Social Security disability fraud is an extremely serious matter. Not only can such fraudulent claims lead to jail time and large fines, but, morally, it takes money away from those who really can use the help. If you know you are guilty of such fraud, it is best to merely turn yourself in and pay the consequences. If you are innocent, or think you are, there are many important things to do when you are accused.
Respond quickly. If there has been a mistake, this should be pointed out as soon as possible. If the fraud accusation is based on a clerical error or some other minor misunderstanding, call the Social Security Administration at once.
Get your paperwork together. The most serious fraud claims are based on either a) providing false or misleading medical documentation, or b) claiming you are disabled while you are recovering from your disability. What you really want to do here is to make certain that your physical or mental condition is consistent with the government's rules and that your doctor(s) are in agreement with this. If both of these are in good order, you have nothing to worry about. You must, however, have all of this in writing. If you are unsure, contact your doctor after speaking with Social Security.

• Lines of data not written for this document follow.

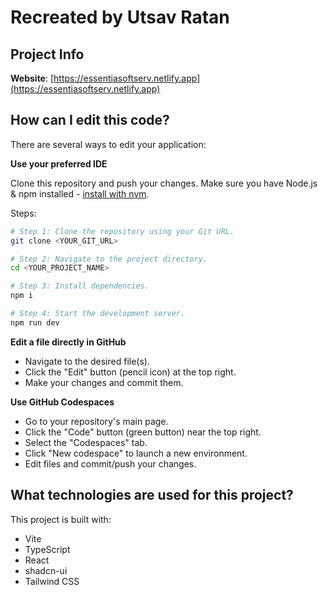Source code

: # Recreated by Utsav Ratan

## Project Info

**Website**: [https://essentiasoftserv.netlify.app](https://essentiasoftserv.netlify.app)

## How can I edit this code?

There are several ways to edit your application:

**Use your preferred IDE**

Clone this repository and push your changes. Make sure you have Node.js & npm installed - [install with nvm](https://github.com/nvm-sh/nvm#installing-and-updating).

Steps:

```sh
# Step 1: Clone the repository using your Git URL.
git clone <YOUR_GIT_URL>

# Step 2: Navigate to the project directory.
cd <YOUR_PROJECT_NAME>

# Step 3: Install dependencies.
npm i

# Step 4: Start the development server.
npm run dev
```

**Edit a file directly in GitHub**

- Navigate to the desired file(s).
- Click the "Edit" button (pencil icon) at the top right.
- Make your changes and commit them.

**Use GitHub Codespaces**

- Go to your repository's main page.
- Click the "Code" button (green button) near the top right.
- Select the "Codespaces" tab.
- Click "New codespace" to launch a new environment.
- Edit files and commit/push your changes.

## What technologies are used for this project?

This project is built with:

- Vite
- TypeScript
- React
- shadcn-ui
- Tailwind CSS


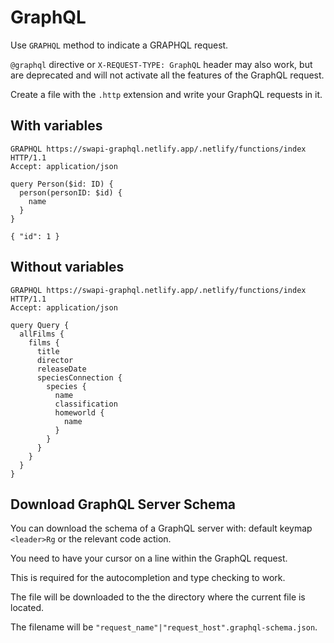 # GraphQL

Use `GRAPHQL` method to indicate a GRAPHQL request.

`@graphql` directive or `X-REQUEST-TYPE: GraphQL` header may also work, but are deprecated and will not activate all the features of the GraphQL request.

Create a file with the `.http` extension and write your GraphQL requests in it.

## With variables

```http title="gql-with-variables.http"
GRAPHQL https://swapi-graphql.netlify.app/.netlify/functions/index HTTP/1.1
Accept: application/json

query Person($id: ID) {
  person(personID: $id) {
    name
  }
}

{ "id": 1 }
```

## Without variables

```http title="gql-without-variables.http"
GRAPHQL https://swapi-graphql.netlify.app/.netlify/functions/index HTTP/1.1
Accept: application/json

query Query {
  allFilms {
    films {
      title
      director
      releaseDate
      speciesConnection {
        species {
          name
          classification
          homeworld {
            name
          }
        }
      }
    }
  }
}
```
## Download GraphQL Server Schema

You can download the schema of a GraphQL server with:
default keymap `<leader>Rg` or the relevant code action.

You need to have your cursor on a line within the GraphQL request.

This is required for the autocompletion and type checking to work.

The file will be downloaded to the the
directory where the current file is located.

The filename will be `"request_name"|"request_host".graphql-schema.json`.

If your situation is a matter of not returning an overpayment, then simply write the government a check for the overpaid amount or the amount that you were paid that you were not due. These kinds of problems do not lead to jail time and can quickly be resolved. It is important that, in your response to the accusation, you do not sound rehearsed. Speak or write in your own “voice.” The Social Security Administration sends up red flags if your explanation sounds like it has been taken from a script.
On occasion, it might be a good idea to contact your Congressman's district office — not the Washington D.C. office. District offices are dedicated to constituent claims, many of which revolve around settling problems with Social Security. Contacting your Congressional office might help you greatly, especially if you are confused or anxious about the nature of the accusation and what is necessary to fight it.
Hire a lawyer. This is a highly specialized area of law, and a good lawyer is essential. The Social Security Administration is connected with the Department of Justice in its investigations, and it cooperates with state governments in pursuing such fraud claims. The resources at their disposal are large, and they are experienced in processing such cases. Therefore, a lawyer is a necessity.
If you are guilty, most Social Security fraud claims are settled in civil courts. Jail time is not an option here. Only when the fraud is huge and involves many people and millions of dollars might the case go to criminal court, where jail time is an option. It might be possible to settle with Social Security out of court if you quickly confess your guilt and pay what you owe.